La vallée interdite (Xinjiang, Chine)


La Chine est un pays centraliste et policier. Elle est divisée en provinces, subdivisées en équivalent de nos départements, arrondissements, cantons et communes (et on pourrait rajouter villages, quartiers, maisons, et carreaux de carrelages). L'accès à certaines communes pour les étrangers est réglementé : il faut un permis et parfois également un guide. Le problème est comment savoir. La police de la capitale de province n'a pas de liste ou de carte des zones ouvertes ou fermées et rien n'est indiqué nulle part.

Ainsi nous sommes arrivé tranquillement à Gongliu, une petite ville de la vallée de l'Ili, dans le Xinjiang, en pensant continuer par petites étapes vers Kuqa puis Kashgar. Après une agréable journée on rentre à l'hôtel. Aussitôt la réceptionniste nous demande en chinois quelque chose qu'on ne comprend pas. Elle sourit, mais en Chine, le sourire peut montrer la gêne, ce qui est le cas ici. Il y a un problème. Dans le dictionnaire, elle montre les mots "trip" et "card" (voyage et carte). On lui montre le passeport et le visa mais ça ne semble pas être ce qu'elle veut. On rejoint notre chambre, croyant le problème résolu, mais ensuite on pense qu'elle demandait peut-être si on avait un permis. Plus tard, vers 22 hrs arrive un homme: il n'est pas en uniforme mais il montre une carte de police. Il ne parle pas anglais et montre les mêmes mots "trip" et "card" dans le dictionnaire. On pense de plus en plus qu'il doit s'agir d'un permis. On n'en dit rien car on sait qu'on pourrait avoir une amende. Il veut confisquer les passeports. On lui fait comprendre qu'on repart tôt le lendemain et qu'il nous les faut, mais il insiste. Bien que il ne soit pas très poli de venir dans une chambre d'hôtel aussi tard, il est resté calme, et il a accepté d'écrire un mot dans mon calepin comme quoi il a pris nos passeports. Il dit qu'il reviendra le lendemain matin à 10 h.

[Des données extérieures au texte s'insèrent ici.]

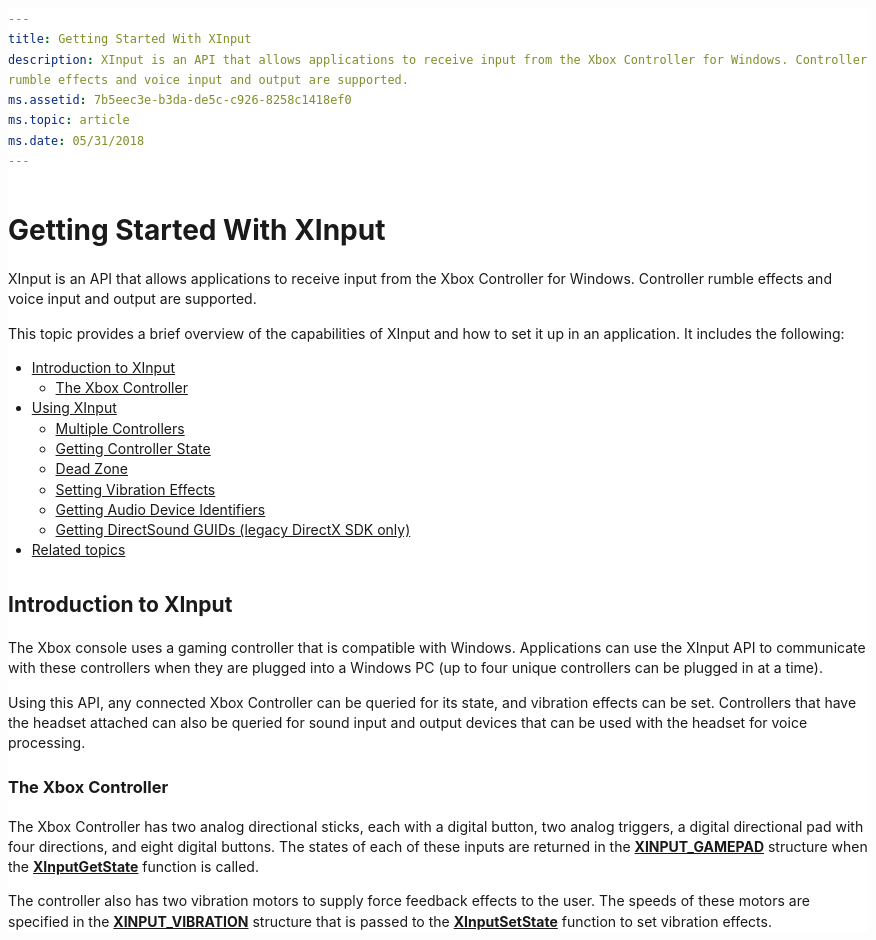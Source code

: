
 ```yaml
---
title: Getting Started With XInput
description: XInput is an API that allows applications to receive input from the Xbox Controller for Windows. Controller rumble effects and voice input and output are supported.
ms.assetid: 7b5eec3e-b3da-de5c-c926-8258c1418ef0
ms.topic: article
ms.date: 05/31/2018
---
```


# Getting Started With XInput

XInput is an API that allows applications to receive input from the Xbox Controller for Windows. Controller rumble effects and voice input and output are supported.

This topic provides a brief overview of the capabilities of XInput and how to set it up in an application. It includes the following:

-   [Introduction to XInput](#introduction-to-xinput)
    -   [The Xbox Controller](#the-xbox-controller)
-   [Using XInput](#using-xinput)
    -   [Multiple Controllers](#multiple-controllers)
    -   [Getting Controller State](#getting-controller-state)
    -   [Dead Zone](#dead-zone)
    -   [Setting Vibration Effects](#setting-vibration-effects)
    -   [Getting Audio Device Identifiers](#getting-audio-device-identifiers)
    -   [Getting DirectSound GUIDs (legacy DirectX SDK only)](#getting-directsound-guids-legacy-directx-sdk-only)
-   [Related topics](#related-topics)

## Introduction to XInput

The Xbox console uses a gaming controller that is compatible with Windows. Applications can use the XInput API to communicate with these controllers when they are plugged into a Windows PC (up to four unique controllers can be plugged in at a time).

Using this API, any connected Xbox Controller can be queried for its state, and vibration effects can be set. Controllers that have the headset attached can also be queried for sound input and output devices that can be used with the headset for voice processing.

### The Xbox Controller

The Xbox Controller has two analog directional sticks, each with a digital button, two analog triggers, a digital directional pad with four directions, and eight digital buttons. The states of each of these inputs are returned in the [**XINPUT\_GAMEPAD**](/windows/desktop/api/XInput/ns-xinput-xinput_gamepad) structure when the [**XInputGetState**](/windows/desktop/api/XInput/nf-xinput-xinputgetstate) function is called.

The controller also has two vibration motors to supply force feedback effects to the user. The speeds of these motors are specified in the [**XINPUT\_VIBRATION**](/windows/desktop/api/XInput/ns-xinput-xinput_vibration) structure that is passed to the [**XInputSetState**](/windows/desktop/api/XInput/nf-xinput-xinputsetstate) function to set vibration effects.
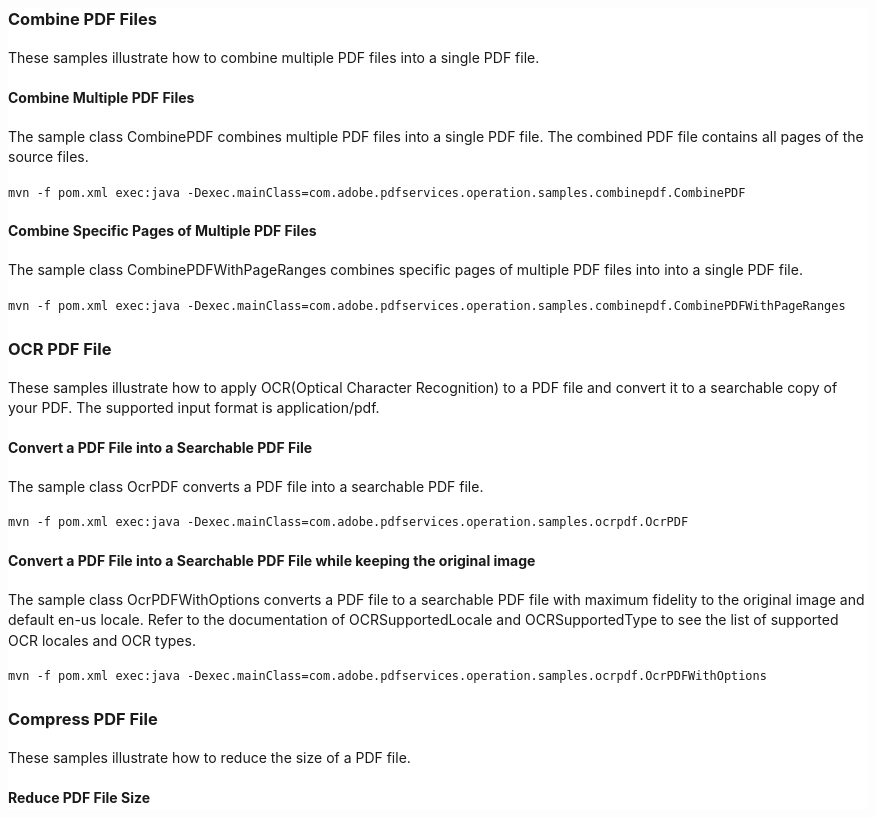 ### Combine PDF Files
These samples illustrate how to combine multiple PDF files into a single PDF file.

#### Combine Multiple PDF Files

The sample class CombinePDF combines multiple PDF files into a single PDF file. The combined PDF file contains all pages
of the source files.

```$xslt
mvn -f pom.xml exec:java -Dexec.mainClass=com.adobe.pdfservices.operation.samples.combinepdf.CombinePDF 
```

#### Combine Specific Pages of Multiple PDF Files

The sample class CombinePDFWithPageRanges combines specific pages of multiple PDF files into into a single PDF file.
 
```$xslt
mvn -f pom.xml exec:java -Dexec.mainClass=com.adobe.pdfservices.operation.samples.combinepdf.CombinePDFWithPageRanges 
```

### OCR PDF File

These samples illustrate how to apply OCR(Optical Character Recognition) to a PDF file and convert it to a searchable copy of your PDF. 
The supported input format is application/pdf.

#### Convert a PDF File into a Searchable PDF File

The sample class OcrPDF converts a PDF file into a searchable PDF file.

```$xslt
mvn -f pom.xml exec:java -Dexec.mainClass=com.adobe.pdfservices.operation.samples.ocrpdf.OcrPDF
```

#### Convert a PDF File into a Searchable PDF File while keeping the original image

The sample class OcrPDFWithOptions converts a PDF file to a searchable PDF file with maximum fidelity to the original 
image and default en-us locale. Refer to the documentation of OCRSupportedLocale and OCRSupportedType to see 
the list of supported OCR locales and OCR types.

```$xslt
mvn -f pom.xml exec:java -Dexec.mainClass=com.adobe.pdfservices.operation.samples.ocrpdf.OcrPDFWithOptions
```

### Compress PDF File

These samples illustrate how to reduce the size of a PDF file.

#### Reduce PDF File Size
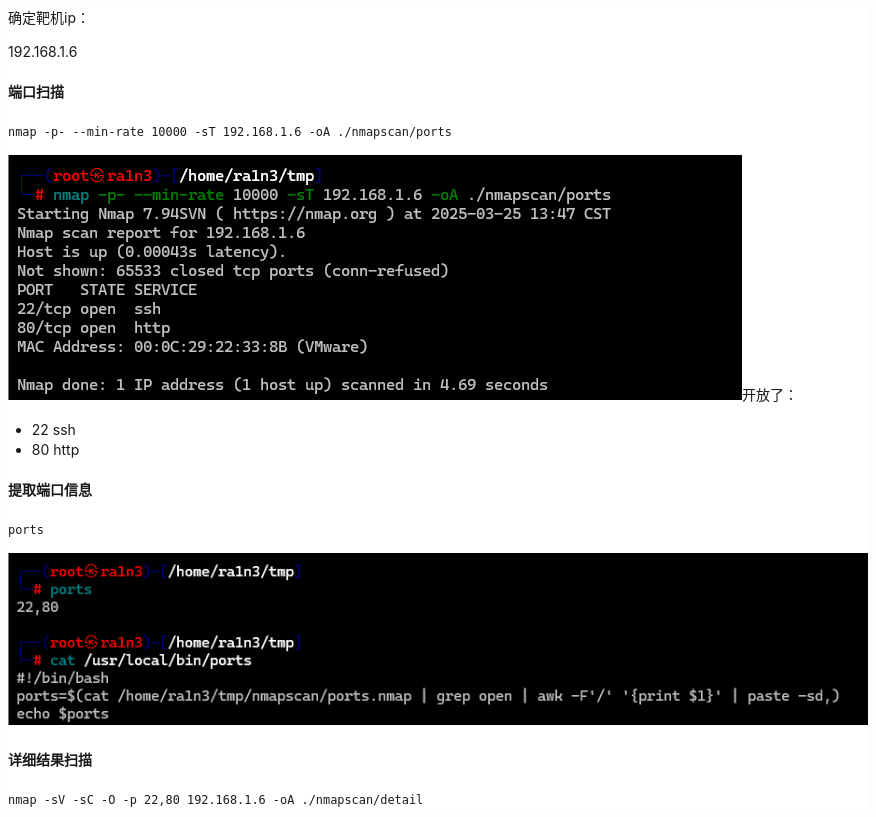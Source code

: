 确定靶机ip：

192.168.1.6



#### 端口扫描

```
nmap -p- --min-rate 10000 -sT 192.168.1.6 -oA ./nmapscan/ports
```

![image-20250325134735725](assets/image-20250325134735725.png)开放了：

- 22 ssh
- 80 http



#### 提取端口信息

```
ports
```

![image-20250325134753249](assets/image-20250325134753249.png)



#### 详细结果扫描

```
nmap -sV -sC -O -p 22,80 192.168.1.6 -oA ./nmapscan/detail
```
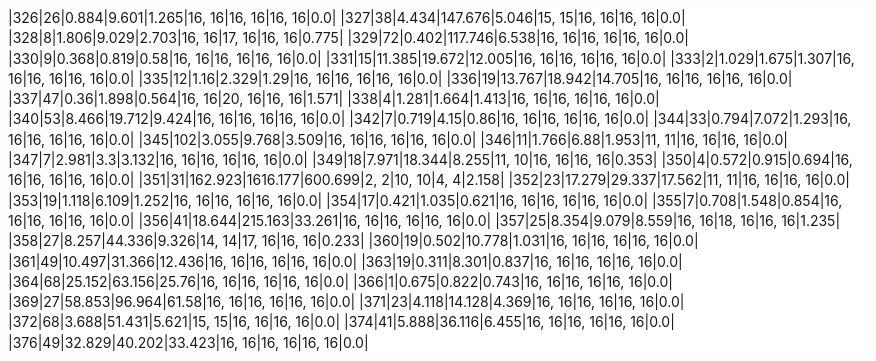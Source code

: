 |326|26|0.884|9.601|1.265|16, 16|16, 16|16, 16|0.0|
|327|38|4.434|147.676|5.046|15, 15|16, 16|16, 16|0.0|
|328|8|1.806|9.029|2.703|16, 16|17, 16|16, 16|0.775|
|329|72|0.402|117.746|6.538|16, 16|16, 16|16, 16|0.0|
|330|9|0.368|0.819|0.58|16, 16|16, 16|16, 16|0.0|
|331|15|11.385|19.672|12.005|16, 16|16, 16|16, 16|0.0|
|333|2|1.029|1.675|1.307|16, 16|16, 16|16, 16|0.0|
|335|12|1.16|2.329|1.29|16, 16|16, 16|16, 16|0.0|
|336|19|13.767|18.942|14.705|16, 16|16, 16|16, 16|0.0|
|337|47|0.36|1.898|0.564|16, 16|20, 16|16, 16|1.571|
|338|4|1.281|1.664|1.413|16, 16|16, 16|16, 16|0.0|
|340|53|8.466|19.712|9.424|16, 16|16, 16|16, 16|0.0|
|342|7|0.719|4.15|0.86|16, 16|16, 16|16, 16|0.0|
|344|33|0.794|7.072|1.293|16, 16|16, 16|16, 16|0.0|
|345|102|3.055|9.768|3.509|16, 16|16, 16|16, 16|0.0|
|346|11|1.766|6.88|1.953|11, 11|16, 16|16, 16|0.0|
|347|7|2.981|3.3|3.132|16, 16|16, 16|16, 16|0.0|
|349|18|7.971|18.344|8.255|11, 10|16, 16|16, 16|0.353|
|350|4|0.572|0.915|0.694|16, 16|16, 16|16, 16|0.0|
|351|31|162.923|1616.177|600.699|2, 2|10, 10|4, 4|2.158|
|352|23|17.279|29.337|17.562|11, 11|16, 16|16, 16|0.0|
|353|19|1.118|6.109|1.252|16, 16|16, 16|16, 16|0.0|
|354|17|0.421|1.035|0.621|16, 16|16, 16|16, 16|0.0|
|355|7|0.708|1.548|0.854|16, 16|16, 16|16, 16|0.0|
|356|41|18.644|215.163|33.261|16, 16|16, 16|16, 16|0.0|
|357|25|8.354|9.079|8.559|16, 16|18, 16|16, 16|1.235|
|358|27|8.257|44.336|9.326|14, 14|17, 16|16, 16|0.233|
|360|19|0.502|10.778|1.031|16, 16|16, 16|16, 16|0.0|
|361|49|10.497|31.366|12.436|16, 16|16, 16|16, 16|0.0|
|363|19|0.311|8.301|0.837|16, 16|16, 16|16, 16|0.0|
|364|68|25.152|63.156|25.76|16, 16|16, 16|16, 16|0.0|
|366|1|0.675|0.822|0.743|16, 16|16, 16|16, 16|0.0|
|369|27|58.853|96.964|61.58|16, 16|16, 16|16, 16|0.0|
|371|23|4.118|14.128|4.369|16, 16|16, 16|16, 16|0.0|
|372|68|3.688|51.431|5.621|15, 15|16, 16|16, 16|0.0|
|374|41|5.888|36.116|6.455|16, 16|16, 16|16, 16|0.0|
|376|49|32.829|40.202|33.423|16, 16|16, 16|16, 16|0.0|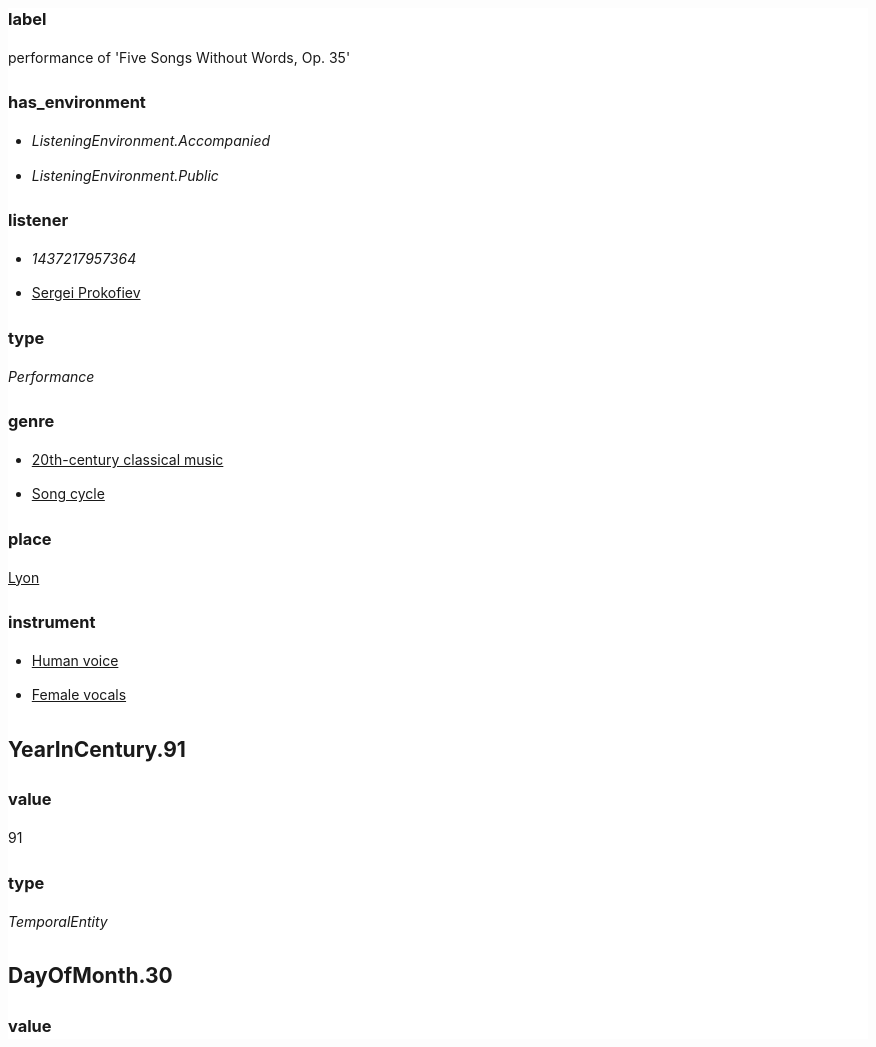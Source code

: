 ### label


performance of 'Five Songs Without Words, Op. 35'

### has_environment

 - *ListeningEnvironment.Accompanied*

 - *ListeningEnvironment.Public*

### listener

 - *1437217957364*

 - [Sergei Prokofiev](#Sergei-Prokofiev)

### type


*Performance*

### genre

 - [20th-century classical music](#20th-century-classical-music)

 - [Song cycle](#Song-cycle)

### place


[Lyon](#Lyon)

### instrument

 - [Human voice](#Human-voice)

 - [Female vocals](#Female-vocals)

## YearInCentury.91

### value


91

### type


*TemporalEntity*

## DayOfMonth.30

### value
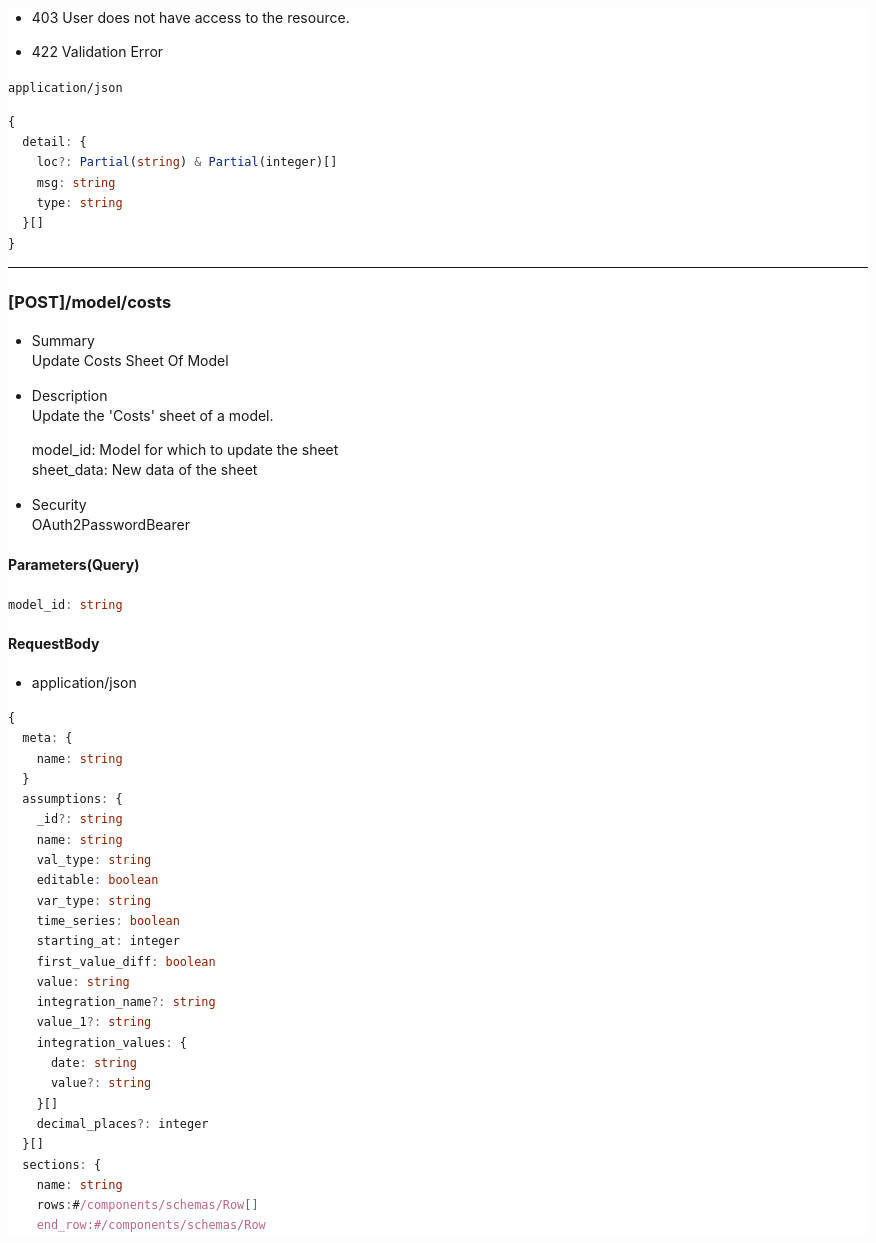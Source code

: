 - 403 User does not have access to the resource.

- 422 Validation Error

`application/json`

```ts
{
  detail: {
    loc?: Partial(string) & Partial(integer)[]
    msg: string
    type: string
  }[]
}
```

***

### [POST]/model/costs

- Summary  
Update Costs Sheet Of Model

- Description  
Update the 'Costs' sheet of a model.  
  
    model_id: Model for which to update the sheet  
    sheet_data: New data of the sheet

- Security  
OAuth2PasswordBearer  

#### Parameters(Query)

```ts
model_id: string
```

#### RequestBody

- application/json

```ts
{
  meta: {
    name: string
  }
  assumptions: {
    _id?: string
    name: string
    val_type: string
    editable: boolean
    var_type: string
    time_series: boolean
    starting_at: integer
    first_value_diff: boolean
    value: string
    integration_name?: string
    value_1?: string
    integration_values: {
      date: string
      value?: string
    }[]
    decimal_places?: integer
  }[]
  sections: {
    name: string
    rows:#/components/schemas/Row[]
    end_row:#/components/schemas/Row
```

C'est un autre policier qui arrive le jour suivant, et lui non plus ne parle pas anglais. Il repart voyant qu'on ne comprend rien et revient peu après avec le prof d'anglais du coin, qu'il a été chercher à son école. Celui-ci, très souriant, très poli, désolé qu'on ait un problème, nous traduit qu'il aurait fallu un permis pour venir à Gongliu. A la station de police, il regarde longuement chaque page de nos passeports, remplit du papier, et nous pose plein de questions. Ca ressemble à un interrogatoire : "pourquoi êtes vous en Chine, avez vous un permis pour venir à Gongliu, où allez vous ensuite, avez vous des US dollars, un appareil photo... ?" (Bien sûr nous n'en avons pas pour cette occasion....). Le prof d'anglais traduit les questions du policier et nos réponses. En voulant peut-être nous ménager, il traduit qu'on devra payer "a little money", un petit peu d'argent, c'est à dire une amende. On nous remet un livret en anglais et en chinois concernant les réglementations pour les étrangers en Chine. Dans notre situation, il y est question d'une amende allant jusque 500 Yuans : a little money.... Voyant venir les dégâts, je commence à lui expliquer les difficultés du voyage en Chine, dont les chauffeurs de bus qui arnaquent, et aussi les problèmes d'argent. Avec notre carte Visa, on ne peut retirer de l'argent que dans les grandes villes et chaque fois un maximum de 1000 Yuans (ce qui est presque vrai). Si on dépense trop et qu'on a pas assez pour rejoindre la ville suivante, on doit faire du stop et dormir dehors. Le policier fait une petite grimace en écoutant la traduction pendant qu'il continuait à écrire. Dans le livret, on nous montre un paragraphe qui en fait concerne les personnes (par exemple personnel des hôtels) qui ne déclareraient pas la présence d'un étranger en situation irrégulière. La punition est une amende de 500 Yuans maximum ou un avertissement. Le prof traduit qu'on recevra un avertissement et qu'on doit prendre le bus pour retourner à Yining, d'où on était venus la veille. Après avoir passé toute la matinée avec le policier et le prof, on s'en tire donc sans frais et avec un souvenir : cet "avertissement" est un bout de papier avec une étoile rouge et plein de caractères chinois.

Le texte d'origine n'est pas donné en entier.